_RECORDS TO PROCESS_.
↓↓↓
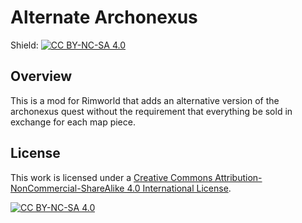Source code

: # Alternate Archonexus

Shield: [![CC BY-NC-SA 4.0][cc-by-nc-sa-shield]][cc-by-nc-sa]

## Overview
This is a mod for Rimworld that adds an alternative version of the archonexus quest without the requirement that everything be sold in exchange for each map piece.

## License

This work is licensed under a
[Creative Commons Attribution-NonCommercial-ShareAlike 4.0 International License][cc-by-nc-sa].

[![CC BY-NC-SA 4.0][cc-by-nc-sa-image]][cc-by-nc-sa]

[cc-by-nc-sa]: http://creativecommons.org/licenses/by-nc-sa/4.0/
[cc-by-nc-sa-image]: https://licensebuttons.net/l/by-nc-sa/4.0/88x31.png
[cc-by-nc-sa-shield]: https://img.shields.io/badge/License-CC%20BY--NC--SA%204.0-lightgrey.svg
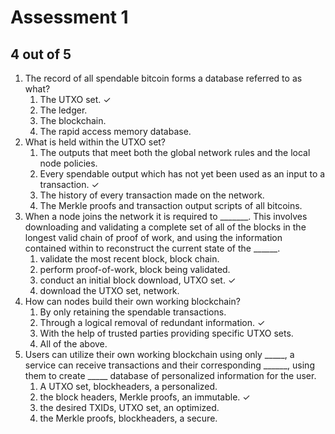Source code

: # Assessment 1



## 4 out of 5 <a href="#id-4-out-of-5" id="id-4-out-of-5"></a>

&#x20;

1. The record of all spendable bitcoin forms a database referred to as what?
   1. The UTXO set.  ✓
   2. The ledger.&#x20;
   3. The blockchain.&#x20;
   4. The rapid access memory database.&#x20;
2. What is held within the UTXO set?
   1. The outputs that meet both the global network rules and the local node policies.&#x20;
   2. Every spendable output which has not yet been used as an input to a transaction.  ✓
   3. The history of every transaction made on the network.&#x20;
   4. The Merkle proofs and transaction output scripts of all bitcoins.&#x20;
3. When a node joins the network it is required to \_\_\_\_\_\_\_. This involves downloading and validating a complete set of all of the blocks in the longest valid chain of proof of work, and using the information contained within to reconstruct the current state of the \_\_\_\_\_\_.
   1. validate the most recent block, block chain.&#x20;
   2. perform proof-of-work, block being validated.&#x20;
   3. conduct an initial block download, UTXO set.  ✓
   4. download the UTXO set, network.&#x20;
4. How can nodes build their own working blockchain?
   1. By only retaining the spendable transactions.&#x20;
   2. Through a logical removal of redundant information.  ✓
   3. With the help of trusted parties providing specific UTXO sets.&#x20;
   4. All of the above.&#x20;
5. Users can utilize their own working blockchain using only  \_\_\_\_\_, a service can receive transactions and their corresponding \_\_\_\_\_\_, using them to create \_\_\_\_\_ database of personalized information for the user.
   1. A UTXO set, blockheaders, a personalized.&#x20;
   2. the block headers, Merkle proofs, an immutable.  ✓
   3. the desired TXIDs, UTXO set, an optimized.&#x20;
   4. the Merkle proofs, blockheaders, a secure.&#x20;
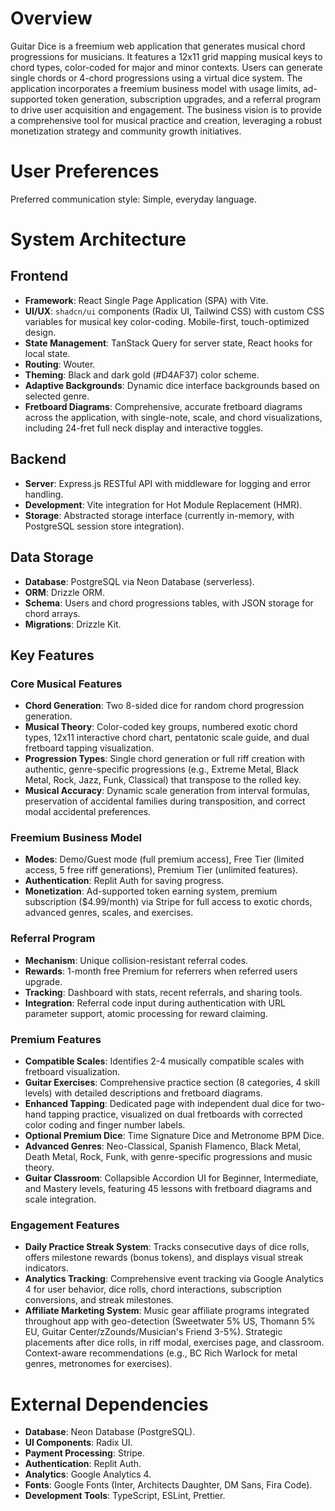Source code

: # Overview

Guitar Dice is a freemium web application that generates musical chord progressions for musicians. It features a 12x11 grid mapping musical keys to chord types, color-coded for major and minor contexts. Users can generate single chords or 4-chord progressions using a virtual dice system. The application incorporates a freemium business model with usage limits, ad-supported token generation, subscription upgrades, and a referral program to drive user acquisition and engagement. The business vision is to provide a comprehensive tool for musical practice and creation, leveraging a robust monetization strategy and community growth initiatives.

# User Preferences

Preferred communication style: Simple, everyday language.

# System Architecture

## Frontend
- **Framework**: React Single Page Application (SPA) with Vite.
- **UI/UX**: `shadcn/ui` components (Radix UI, Tailwind CSS) with custom CSS variables for musical key color-coding. Mobile-first, touch-optimized design.
- **State Management**: TanStack Query for server state, React hooks for local state.
- **Routing**: Wouter.
- **Theming**: Black and dark gold (#D4AF37) color scheme.
- **Adaptive Backgrounds**: Dynamic dice interface backgrounds based on selected genre.
- **Fretboard Diagrams**: Comprehensive, accurate fretboard diagrams across the application, with single-note, scale, and chord visualizations, including 24-fret full neck display and interactive toggles.

## Backend
- **Server**: Express.js RESTful API with middleware for logging and error handling.
- **Development**: Vite integration for Hot Module Replacement (HMR).
- **Storage**: Abstracted storage interface (currently in-memory, with PostgreSQL session store integration).

## Data Storage
- **Database**: PostgreSQL via Neon Database (serverless).
- **ORM**: Drizzle ORM.
- **Schema**: Users and chord progressions tables, with JSON storage for chord arrays.
- **Migrations**: Drizzle Kit.

## Key Features

### Core Musical Features
- **Chord Generation**: Two 8-sided dice for random chord progression generation.
- **Musical Theory**: Color-coded key groups, numbered exotic chord types, 12x11 interactive chord chart, pentatonic scale guide, and dual fretboard tapping visualization.
- **Progression Types**: Single chord generation or full riff creation with authentic, genre-specific progressions (e.g., Extreme Metal, Black Metal, Rock, Jazz, Funk, Classical) that transpose to the rolled key.
- **Musical Accuracy**: Dynamic scale generation from interval formulas, preservation of accidental families during transposition, and correct modal accidental preferences.

### Freemium Business Model
- **Modes**: Demo/Guest mode (full premium access), Free Tier (limited access, 5 free riff generations), Premium Tier (unlimited features).
- **Authentication**: Replit Auth for saving progress.
- **Monetization**: Ad-supported token earning system, premium subscription ($4.99/month) via Stripe for full access to exotic chords, advanced genres, scales, and exercises.

### Referral Program
- **Mechanism**: Unique collision-resistant referral codes.
- **Rewards**: 1-month free Premium for referrers when referred users upgrade.
- **Tracking**: Dashboard with stats, recent referrals, and sharing tools.
- **Integration**: Referral code input during authentication with URL parameter support, atomic processing for reward claiming.

### Premium Features
- **Compatible Scales**: Identifies 2-4 musically compatible scales with fretboard visualization.
- **Guitar Exercises**: Comprehensive practice section (8 categories, 4 skill levels) with detailed descriptions and fretboard diagrams.
- **Enhanced Tapping**: Dedicated page with independent dual dice for two-hand tapping practice, visualized on dual fretboards with corrected color coding and finger number labels.
- **Optional Premium Dice**: Time Signature Dice and Metronome BPM Dice.
- **Advanced Genres**: Neo-Classical, Spanish Flamenco, Black Metal, Death Metal, Rock, Funk, with genre-specific progressions and music theory.
- **Guitar Classroom**: Collapsible Accordion UI for Beginner, Intermediate, and Mastery levels, featuring 45 lessons with fretboard diagrams and scale integration.

### Engagement Features
- **Daily Practice Streak System**: Tracks consecutive days of dice rolls, offers milestone rewards (bonus tokens), and displays visual streak indicators.
- **Analytics Tracking**: Comprehensive event tracking via Google Analytics 4 for user behavior, dice rolls, chord interactions, subscription conversions, and streak milestones.
- **Affiliate Marketing System**: Music gear affiliate programs integrated throughout app with geo-detection (Sweetwater 5% US, Thomann 5% EU, Guitar Center/zZounds/Musician's Friend 3-5%). Strategic placements after dice rolls, in riff modal, exercises page, and classroom. Context-aware recommendations (e.g., BC Rich Warlock for metal genres, metronomes for exercises).

# External Dependencies

- **Database**: Neon Database (PostgreSQL).
- **UI Components**: Radix UI.
- **Payment Processing**: Stripe.
- **Authentication**: Replit Auth.
- **Analytics**: Google Analytics 4.
- **Fonts**: Google Fonts (Inter, Architects Daughter, DM Sans, Fira Code).
- **Development Tools**: TypeScript, ESLint, Prettier.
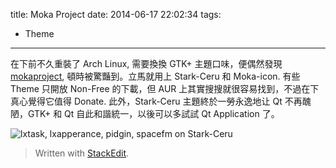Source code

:title: Moka Project
date: 2014-06-17 22:02:34
tags:
- Theme
---

在下前不久重裝了 Arch Linux, 需要換換 GTK+ 主題口味，便偶然發現 [mokaproject][1], 頓時被驚豔到。立馬就用上 Stark-Ceru 和 Moka-icon.
有些 Theme 只開放 Non-Free 的下載，但 AUR 上其實搜搜就很容易找到，不過在下真心覺得它值得 Donate.
此外，Stark-Ceru 主題終於一勞永逸地让 Qt 不再醜陋，GTK+ 和 Qt 自此和諧統一，以後可以多試試 Qt Application 了。

![lxtask, lxapperance, pidgin, spacefm on Stark-Ceru][2]

> Written with [StackEdit](https://stackedit.io/).


  [1]: http://mokaproject.com/
  [2]: https://lh3.googleusercontent.com/-5Umt-x0dNbU/U5-oeH4T4tI/AAAAAAAAFuc/V0fAr0m8h4o/s0/2014-06-16-234647_1920x1849_scrot.png
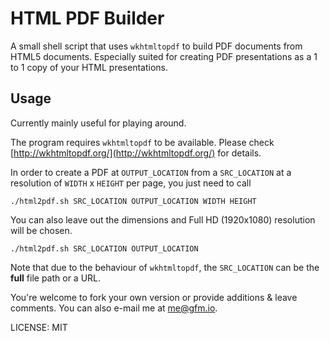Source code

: # HTML PDF Builder

A small shell script that uses `wkhtmltopdf` to build PDF documents from HTML5 documents. Especially suited for creating PDF presentations as a 1 to 1 copy of your HTML presentations.

## Usage

Currently mainly useful for playing around.

The program requires `wkhtmltopdf` to be available. Please check [http://wkhtmltopdf.org/](http://wkhtmltopdf.org/) for details.

In order to create a PDF at `OUTPUT_LOCATION` from a `SRC_LOCATION` at a resolution of `WIDTH` x `HEIGHT` per page, you just need to call

`./html2pdf.sh SRC_LOCATION OUTPUT_LOCATION WIDTH HEIGHT`

You can also leave out the dimensions and Full HD (1920x1080) resolution will be chosen.

`./html2pdf.sh SRC_LOCATION OUTPUT_LOCATION`

Note that due to the behaviour of `wkhtmltopdf`, the `SRC_LOCATION` can be the **full** file path or a URL.

You're welcome to fork your own version or provide additions & leave comments. You can also e-mail me at [me@gfm.io](mailto:me@gfm.io).

LICENSE: MIT
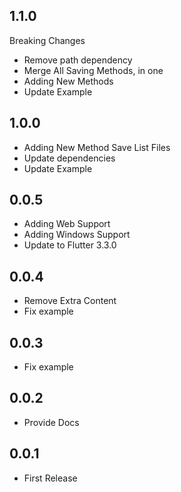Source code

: ## 1.1.0
 Breaking Changes
* Remove path dependency
* Merge All Saving Methods, in one
* Adding New Methods
* Update Example


## 1.0.0
* Adding New Method Save List Files
* Update dependencies
* Update Example

## 0.0.5

* Adding Web Support
* Adding Windows Support
* Update to Flutter 3.3.0

## 0.0.4

* Remove Extra Content
* Fix example

## 0.0.3

* Fix example

## 0.0.2

* Provide Docs

## 0.0.1

* First Release
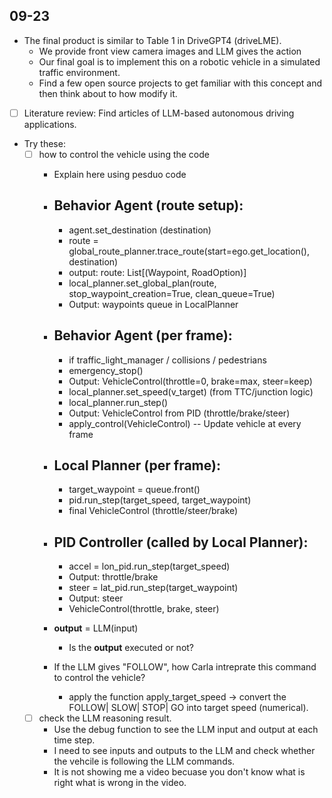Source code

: ## 09-23
* The final product is similar to Table 1 in DriveGPT4 (driveLME).
    * We provide front view camera images and LLM gives the action
    * Our final goal is to implement this on a robotic vehicle in a simulated traffic environment. 
    * Find a few open source projects to get familiar with this concept and then think about to how modify it. 

* [ ] Literature review: Find articles of LLM-based autonomous driving applications. 


* Try these:
    * [ ] how to control the vehicle using the code
        * Explain here using pesduo code

        * Behavior Agent (route setup): 
            - 
            - agent.set_destination (destination)
            - route = global_route_planner.trace_route(start=ego.get_location(), destination)
            - output: route: List[(Waypoint, RoadOption)]
            - local_planner.set_global_plan(route, stop_waypoint_creation=True, clean_queue=True)
            - Output: waypoints queue in LocalPlanner
        * Behavior Agent (per frame):
            - 
            - if traffic_light_manager / collisions / pedestrians
            - emergency_stop() 
            - Output: VehicleControl(throttle=0, brake=max, steer=keep)
            - local_planner.set_speed(v_target)  (from TTC/junction logic)
            - local_planner.run_step()
            - Output: VehicleControl from PID (throttle/brake/steer)
            - apply_control(VehicleControl) -- Update vehicle at every frame 

        * Local Planner (per frame):
            - 
            - target_waypoint = queue.front()
            - pid.run_step(target_speed, target_waypoint)
            - final VehicleControl (throttle/steer/brake)

        * PID Controller (called by Local Planner):
            - 
            - accel  = lon_pid.run_step(target_speed)
            - Output: throttle/brake
            - steer  = lat_pid.run_step(target_waypoint)
            - Output: steer
            - VehicleControl(throttle, brake, steer)

        * **output** = LLM(input)
            * Is the **output** executed or not?
        * If the LLM gives "FOLLOW", how Carla intreprate this command to control the vehicle?
            - apply the function apply_target_speed -> convert the FOLLOW| SLOW| STOP| GO into target speed (numerical).
    * [ ] check the LLM reasoning result. 
        * Use the debug function to see the LLM input and output at each time step. 
        * I need to see inputs and outputs to the LLM and check whether the vehcile is following the LLM commands. 
        * It is not showing me a video becuase you don't know what is right what is wrong in the video.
↑↑↑
In the listing above, find the line holding "- Output: throttle/brake" and the line holding "the LLM commands.", then output those two lines and every line between them exactly.

            - Output: throttle/brake
            - steer  = lat_pid.run_step(target_waypoint)
            - Output: steer
            - VehicleControl(throttle, brake, steer)

        * **output** = LLM(input)
            * Is the **output** executed or not?
        * If the LLM gives "FOLLOW", how Carla intreprate this command to control the vehicle?
            - apply the function apply_target_speed -> convert the FOLLOW| SLOW| STOP| GO into target speed (numerical).
    * [ ] check the LLM reasoning result. 
        * Use the debug function to see the LLM input and output at each time step. 
        * I need to see inputs and outputs to the LLM and check whether the vehcile is following the LLM commands. 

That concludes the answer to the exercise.